__What you will do__
One part of the entries below is wanted: the lines from the one containing "Fault: is an" through the one containing "Handle the page fault in FOS". Write those out exactly and nothing else.

__Records shown__

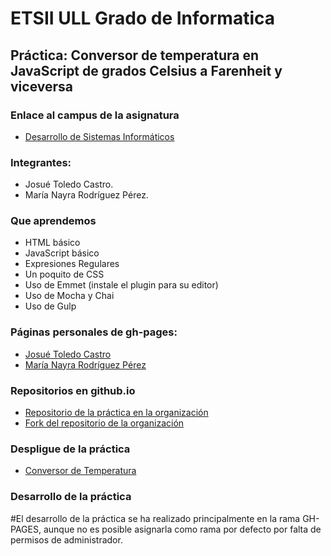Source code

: # ETSII ULL Grado de Informatica

## Práctica: Conversor de temperatura en JavaScript de grados Celsius a Farenheit y viceversa

### Enlace al campus de la asignatura
* [Desarrollo de Sistemas Informáticos](https://campusvirtual.ull.es/my/)

### Integrantes:
* Josué Toledo Castro.
* María Nayra Rodríguez Pérez.

### Que aprendemos
     
* HTML básico
* JavaScript básico
* Expresiones Regulares
* Un poquito de CSS
* Uso de Emmet (instale el plugin para su editor)
* Uso de Mocha y Chai 
* Uso de Gulp

### Páginas personales de gh-pages:
* [Josué Toledo Castro](http://josuetc94.github.io/)
* [María Nayra Rodríguez Pérez](http://alu0100406122.github.io/)

### Repositorios en github.io

* [Repositorio de la práctica en la organización](https://github.com/ULL-ESIT-GRADOII-DSI/introduccion-josue-nayra-dsi15-16/tree/gh-pages)
* [Fork del repositorio de la organización](https://github.com/JosueTC94/introduccion-josue-nayra-dsi15-16)

### Despligue de la práctica

* [Conversor de Temperatura](http://ull-esit-gradoii-dsi.github.io/introduccion-josue-nayra-dsi15-16/)

### Desarrollo de la práctica
#El desarrollo de la práctica se ha realizado principalmente en la rama GH-PAGES, aunque no es posible asignarla como rama por defecto por falta de permisos de administrador.

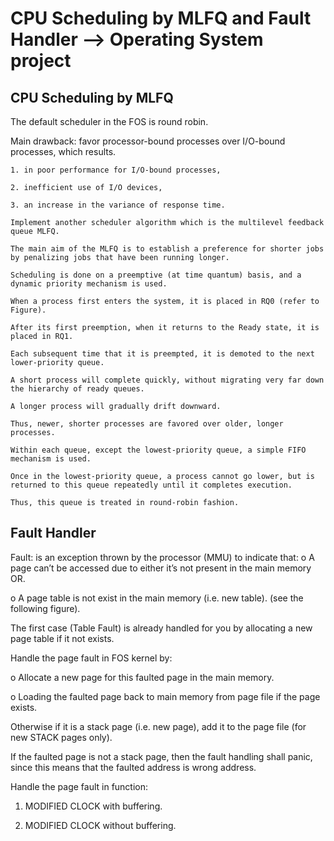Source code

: # CPU Scheduling by MLFQ and Fault Handler --> Operating System project


## CPU Scheduling by MLFQ
 The default scheduler in the FOS is round robin.
 
 Main drawback: favor processor-bound processes over I/O-bound processes, which results.
    
    1. in poor performance for I/O-bound processes,  
    
    2. inefficient use of I/O devices,  
    
    3. an increase in the variance of response time.
    
    Implement another scheduler algorithm which is the multilevel feedback queue MLFQ.  
    
    The main aim of the MLFQ is to establish a preference for shorter jobs by penalizing jobs that have been running longer.
    
    Scheduling is done on a preemptive (at time quantum) basis, and a dynamic priority mechanism is used.
    
    When a process first enters the system, it is placed in RQ0 (refer to Figure).
    
    After its first preemption, when it returns to the Ready state, it is placed in RQ1.
    
    Each subsequent time that it is preempted, it is demoted to the next lower-priority queue.
    
    A short process will complete quickly, without migrating very far down the hierarchy of ready queues.
    
    A longer process will gradually drift downward.
    
    Thus, newer, shorter processes are favored over older, longer processes.
    
    Within each queue, except the lowest-priority queue, a simple FIFO mechanism is used.
    
    Once in the lowest-priority queue, a process cannot go lower, but is returned to this queue repeatedly until it completes execution.
    
    Thus, this queue is treated in round-robin fashion.
    
   
   
   ## Fault Handler
   
Fault: is an exception thrown by the processor (MMU) to indicate that: 
  o A page can’t be accessed due to either it’s not present in the main memory OR.
  
  o A page table is not exist in the main memory (i.e. new table). (see the following figure).  
 

The first case (Table Fault) is already handled for you by allocating a new page table if it not exists.

Handle the page fault in FOS kernel by: 

 o Allocate a new page for this faulted page in the main memory.
 
 o Loading the faulted page back to main memory from page file if the page exists. 
 
   Otherwise if it is a stack page (i.e. new page), add it to the page file (for new STACK pages only). 
  
   If the faulted page is not a stack page, then the fault handling shall panic, since this means that the faulted address is wrong address. 
 
Handle the page fault in function:

 1. MODIFIED CLOCK with buffering.
   
 2. MODIFIED CLOCK without buffering. 
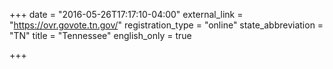 +++
date = "2016-05-26T17:17:10-04:00"
external_link = "https://ovr.govote.tn.gov/"
registration_type = "online"
state_abbreviation = "TN"
title = "Tennessee"
english_only = true

+++
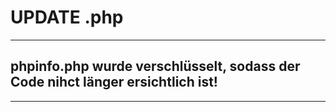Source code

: # UPDATE .php
------
phpinfo.php wurde verschlüsselt, sodass der Code nihct länger ersichtlich ist!
------------
------------
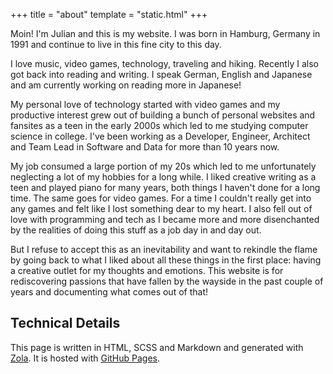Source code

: +++
title = "about"
template = "static.html"
+++

Moin! I'm Julian and this is my website. I was born in Hamburg, Germany in 1991 and continue to live in this fine city to this day.

I love music, video games, technology, traveling and hiking. Recently I also got back into reading and writing. I speak German, English and Japanese and am currently working on reading more in Japanese!

My personal love of technology started with video games and my productive interest grew out of building a bunch of personal websites and fansites as a teen in the early 2000s which led to me studying computer science in college. I've been working as a Developer, Engineer, Architect and Team Lead in Software and Data for more than 10 years now.

My job consumed a large portion of my 20s which led to me unfortunately neglecting a lot of my hobbies for a long while. I liked creative writing as a teen and played piano for many years, both things I haven't done for a long time. The same goes for video games. For a time I couldn't really get into any games and felt like I lost something dear to my heart. I also fell out of love with programming and tech as I became more and more disenchanted by the realities of doing this stuff as a job day in and day out.

But I refuse to accept this as an inevitability and want to rekindle the flame by going back to what I liked about all these things in the first place: having a creative outlet for my thoughts and emotions. This website is for rediscovering passions that have fallen by the wayside in the past couple of years and documenting what comes out of that!

## Technical Details

This page is written in HTML, SCSS and Markdown and generated with [Zola](https://www.getzola.org/). It is hosted with [GitHub Pages](https://pages.github.com/).

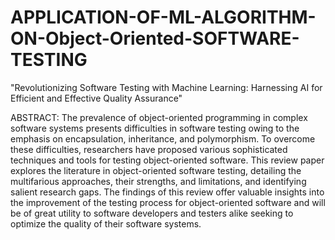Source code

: # APPLICATION-OF-ML-ALGORITHM-ON-Object-Oriented-SOFTWARE-TESTING
"Revolutionizing Software Testing with Machine Learning: Harnessing AI for Efficient and Effective Quality Assurance"

ABSTRACT:
The prevalence of object-oriented programming in complex software systems presents difficulties in software testing owing to the emphasis on encapsulation, inheritance, and polymorphism. To overcome these difficulties, researchers have proposed various sophisticated techniques and tools for testing object-oriented software. This review paper explores the literature in object-oriented software testing, detailing the multifarious approaches, their strengths, and limitations, and identifying salient research gaps. The findings of this review offer valuable insights into the improvement of the testing process for object-oriented software and will be of great utility to software developers and testers alike seeking to optimize the quality of their software systems.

__Solution below__
Fault: is an exception thrown by the processor (MMU) to indicate that: 
  o A page can’t be accessed due to either it’s not present in the main memory OR.
  
  o A page table is not exist in the main memory (i.e. new table). (see the following figure).  
 

The first case (Table Fault) is already handled for you by allocating a new page table if it not exists.

Handle the page fault in FOS kernel by: 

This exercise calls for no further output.